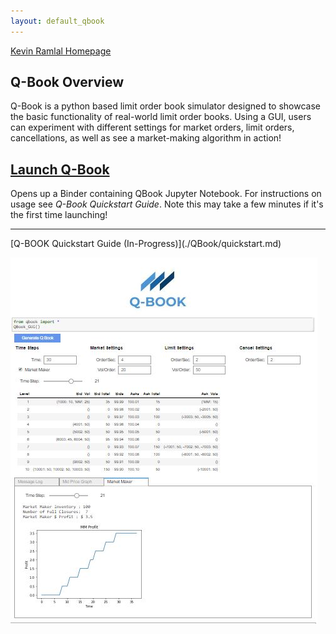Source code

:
 ```yaml
---
layout: default_qbook
---
```

[Kevin Ramlal Homepage](https://kevinramlal.github.io)

## Q-Book Overview

Q-Book is a python based limit order book simulator designed to showcase the basic functionality of real-world limit order books. Using a GUI, users can experiment with different settings for market orders, limit orders, cancellations, as well as see a market-making algorithm in action! 


## [Launch Q-Book](hhttps://mybinder.org/v2/gh/kevinramlal/Q-Book/master?filepath=.%2FQBook.ipynb)
Opens up a Binder containing QBook Jupyter Notebook. For instructions on usage see *Q-Book Quickstart Guide*. Note this may take a few minutes if it's the first time launching!
<hr>
[Q-BOOK Quickstart Guide (In-Progress)](./QBook/quickstart.md)

![Q-BOOK](./qbooksample.jpg)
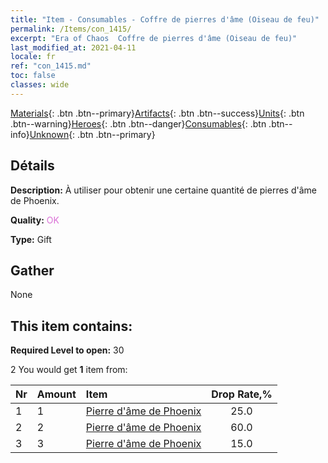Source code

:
 ```yaml
---
title: "Item - Consumables - Coffre de pierres d'âme (Oiseau de feu)"
permalink: /Items/con_1415/
excerpt: "Era of Chaos  Coffre de pierres d'âme (Oiseau de feu)"
last_modified_at: 2021-04-11
locale: fr
ref: "con_1415.md"
toc: false
classes: wide
---
```

 [Materials](/fr/Items/){: .btn .btn--primary}[Artifacts](/fr/Items/Artifacts/){: .btn .btn--success}[Units](/fr/Items/Units/){: .btn .btn--warning}[Heroes](/fr/Items/Heroes/){: .btn .btn--danger}[Consumables](/fr/Items/Consumables/){: .btn .btn--info}[Unknown](/fr/Items/Unknown/){: .btn .btn--primary}

## Détails
 **Description:** À utiliser pour obtenir une certaine quantité de pierres d'âme de Phoenix.

 **Quality:** <span style="color: #DA70D6">OK</span>

 **Type:** Gift

## Gather

  None

## This item contains:

 **Required Level to open:** 30

 2 You would get **1** item  from:

  | Nr | Amount |     Item    | Drop Rate,% |
  |:---|:-------|:------------|:---------:|
  | 1 | 1 | [Pierre d'âme de Phoenix](/fr/Items/unt_348/) | 25.0 | 
  | 2 | 2 | [Pierre d'âme de Phoenix](/fr/Items/unt_348/) | 60.0 | 
  | 3 | 3 | [Pierre d'âme de Phoenix](/fr/Items/unt_348/) | 15.0 | 
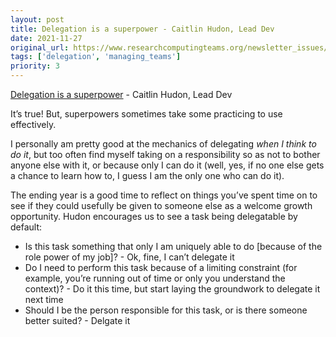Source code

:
 ```yaml
---
layout: post
title: Delegation is a superpower - Caitlin Hudon, Lead Dev
date: 2021-11-27
original_url: https://www.researchcomputingteams.org/newsletter_issues/0102
tags: ['delegation', 'managing_teams']
priority: 3
---
```


<!-- markdownlint-disable MD033 -->
<!-- markdownlint-disable MD041 -->
<!-- markdownlint-disable MD049 -->

[Delegation is a superpower](https://leaddev.com/process/delegation-superpower) - Caitlin Hudon, Lead Dev

It’s true!  But, superpowers sometimes take some practicing to use effectively.

I personally am pretty good at the mechanics of delegating *when I think to do it*, but too often find myself taking on a responsibility so as not to bother anyone else with it, or because only I can do it (well, yes, if no one else gets a chance to learn how to, I guess I am the only one who can do it).

The ending year is a good time to reflect on things you’ve spent time on to see if they could usefully be given to someone else as a welcome growth opportunity.   Hudon encourages us to see a task being delegatable by default:

- Is this task something that only I am uniquely able to do [because of the role power of my job]?  - Ok, fine, I can’t delegate it
- Do I need to perform this task because of a limiting constraint (for example, you’re running out of time or only you understand the context)? - Do it this time, but start laying the groundwork to delegate it next time
- Should I be the person responsible for this task, or is there someone better suited? - Delgate it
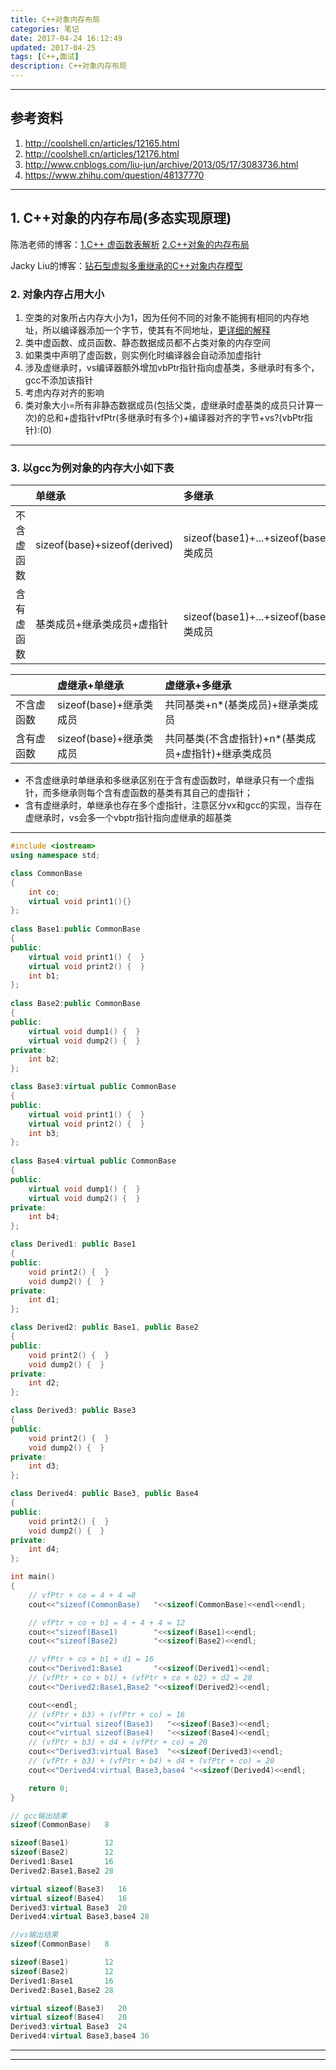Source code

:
```yaml
---
title: C++对象内存布局
categories: 笔记
date: 2017-04-24 16:12:49
updated: 2017-04-25
tags: [C++,面试]
description: C++对象内存布局
---
```


***
## 参考资料

1. http://coolshell.cn/articles/12165.html
2. http://coolshell.cn/articles/12176.html
3. http://www.cnblogs.com/liu-jun/archive/2013/05/17/3083736.html
4. https://www.zhihu.com/question/48137770
***
##  1. C++对象的内存布局(多态实现原理)

陈浩老师的博客：[1.C++ 虚函数表解析][1] [2.C++对象的内存布局][2]

Jacky Liu的博客：[钻石型虚拟多重继承的C++对象内存模型][3]

### 2. 对象内存占用大小
1. 空类的对象所占内存大小为1，因为任何不同的对象不能拥有相同的内存地址，所以编译器添加一个字节，使其有不同地址，[更详细的解释][4]
2. 类中虚函数、成员函数、静态数据成员都不占类对象的内存空间
3. 如果类中声明了虚函数，则实例化时编译器会自动添加虚指针
4. 涉及虚继承时，vs编译器额外增加vbPtr指针指向虚基类，多继承时有多个，gcc不添加该指针
5. 考虑内存对齐的影响
6. 类对象大小=所有非静态数据成员(包括父类，虚继承时虚基类的成员只计算一次)的总和+虚指针vfPtr(多继承时有多个)+编译器对齐的字节+vs?(vbPtr指针):(0)

****
### 3. 以gcc为例对象的内存大小如下表

| |单继承|多继承|
|:-| :--|:-----|
|不含虚函数|sizeof(base)+sizeof(derived)|sizeof(base1)+...+sizeof(basen)+子类成员|
|含有虚函数|基类成员+继承类成员+虚指针|sizeof(base1)+...+sizeof(basen)+子类成员|


| |虚继承+单继承|虚继承+多继承|
|:-|:-----------|:-----------|
|不含虚函数|sizeof(base)+继承类成员|共同基类+n*(基类成员)+继承类成员|
|含有虚函数|sizeof(base)+继承类成员|共同基类(不含虚指针)+n*(基类成员+虚指针)+继承类成员|

- 不含虚继承时单继承和多继承区别在于含有虚函数时，单继承只有一个虚指针，而多继承则每个含有虚函数的基类有其自己的虚指针；  
- 含有虚继承时，单继承也存在多个虚指针，注意区分vx和gcc的实现，当存在虚继承时，vs会多一个vbptr指针指向虚继承的超基类

****

```cpp
#include <iostream>
using namespace std;

class CommonBase  
{  
    int co; 
    virtual void print1(){} 
};  
  
class Base1:public CommonBase  
{  
public:  
    virtual void print1() {  }  
    virtual void print2() {  }  
    int b1;  
};  
  
class Base2:public CommonBase  
{  
public:  
    virtual void dump1() {  }  
    virtual void dump2() {  }  
private:  
    int b2;  
};  

class Base3:virtual public CommonBase  
{  
public:  
    virtual void print1() {  }  
    virtual void print2() {  }  
    int b3;  
};  
  
class Base4:virtual public CommonBase  
{  
public:  
    virtual void dump1() {  }  
    virtual void dump2() {  }  
private:  
    int b4;  
};  

class Derived1: public Base1  
{  
public:  
    void print2() {  }  
    void dump2() {  }  
private:  
    int d1;  
}; 

class Derived2: public Base1, public Base2  
{  
public:  
    void print2() {  }  
    void dump2() {  }  
private:  
    int d2;  
};  

class Derived3: public Base3 
{  
public:  
    void print2() {  }  
    void dump2() {  }  
private:  
    int d3;  
}; 

class Derived4: public Base3, public Base4  
{  
public:  
    void print2() {  }  
    void dump2() {  }  
private:  
    int d4;  
};  
```
```cpp
int main()
{
    // vfPtr + co = 4 + 4 =8
    cout<<"sizeof(CommonBase)   "<<sizeof(CommonBase)<<endl<<endl;

    // vfPtr + co + b1 = 4 + 4 + 4 = 12
    cout<<"sizeof(Base1)        "<<sizeof(Base1)<<endl;
    cout<<"sizeof(Base2)        "<<sizeof(Base2)<<endl;

    // vfPtr + co + b1 + d1 = 16
    cout<<"Derived1:Base1       "<<sizeof(Derived1)<<endl;
    // (vfPtr + co + b1) + (vfPtr + co + b2) + d2 = 28
    cout<<"Derived2:Base1,Base2 "<<sizeof(Derived2)<<endl;

    cout<<endl;
    // (vfPtr + b3) + (vfPtr + co) = 16
    cout<<"virtual sizeof(Base3)   "<<sizeof(Base3)<<endl;
    cout<<"virtual sizeof(Base4)   "<<sizeof(Base4)<<endl;
    // (vfPtr + b3) + d4 + (vfPtr + co) = 20
    cout<<"Derived3:virtual Base3  "<<sizeof(Derived3)<<endl;
    // (vfPtr + b3) + (vfPtr + b4) + d4 + (vfPtr + co) = 20
    cout<<"Derived4:virtual Base3,base4 "<<sizeof(Derived4)<<endl;

    return 0;
}
```

```cpp
// gcc输出结果
sizeof(CommonBase)   8

sizeof(Base1)        12
sizeof(Base2)        12
Derived1:Base1       16
Derived2:Base1,Base2 28

virtual sizeof(Base3)   16
virtual sizeof(Base4)   16
Derived3:virtual Base3  20
Derived4:virtual Base3,base4 28

//vs输出结果
sizeof(CommonBase)   8

sizeof(Base1)        12
sizeof(Base2)        12
Derived1:Base1       16
Derived2:Base1,Base2 28

virtual sizeof(Base3)   20
virtual sizeof(Base4)   20
Derived3:virtual Base3  24
Derived4:virtual Base3,base4 36
```

***
[1]:http://coolshell.cn/articles/12165.html
[2]:http://coolshell.cn/articles/12176.html
[3]:http://www.cnblogs.com/liu-jun/archive/2013/05/17/3083736.html
[4]:https://www.zhihu.com/question/48137770

***
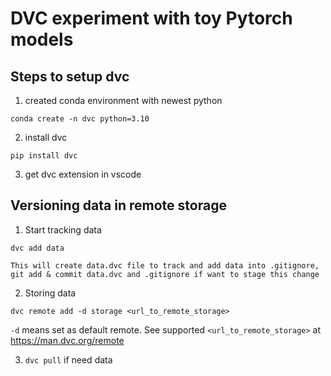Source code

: # DVC experiment with toy Pytorch models

## Steps to setup dvc
1. created conda environment with newest python
```
conda create -n dvc python=3.10
```
2. install dvc
```
pip install dvc
```
3. get dvc extension in vscode

## Versioning data in remote storage
1. Start tracking data
```
dvc add data
```
    This will create data.dvc file to track and add data into .gitignore, git add & commit data.dvc and .gitignore if want to stage this change

2. Storing data
```
dvc remote add -d storage <url_to_remote_storage>
```

`-d` means set as default remote. See supported `<url_to_remote_storage>` at <https://man.dvc.org/remote>

3. `dvc pull` if need data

Problem >>
From the data above, output exactly the lines between the one containing "Drop Rate,% |" and the one containing "Phoenix](/fr/Items/unt_348/) | 60.0 |", counting both of them.

Exercise result >>
  | Nr | Amount |     Item    | Drop Rate,% |
  |:---|:-------|:------------|:---------:|
  | 1 | 1 | [Pierre d'âme de Phoenix](/fr/Items/unt_348/) | 25.0 | 
  | 2 | 2 | [Pierre d'âme de Phoenix](/fr/Items/unt_348/) | 60.0 | 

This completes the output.